Activity » State the number of lines in the following data that contain the string "lpthread", and nothing else.

Dataset excerpts »
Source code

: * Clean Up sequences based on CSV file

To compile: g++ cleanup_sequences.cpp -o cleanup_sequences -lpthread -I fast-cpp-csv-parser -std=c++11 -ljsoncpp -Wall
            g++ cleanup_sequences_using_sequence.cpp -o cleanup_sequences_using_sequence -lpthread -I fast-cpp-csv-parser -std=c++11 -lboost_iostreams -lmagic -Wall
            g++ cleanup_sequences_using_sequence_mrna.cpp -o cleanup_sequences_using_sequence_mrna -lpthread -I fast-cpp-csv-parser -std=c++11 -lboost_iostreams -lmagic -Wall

Answer to this task » 3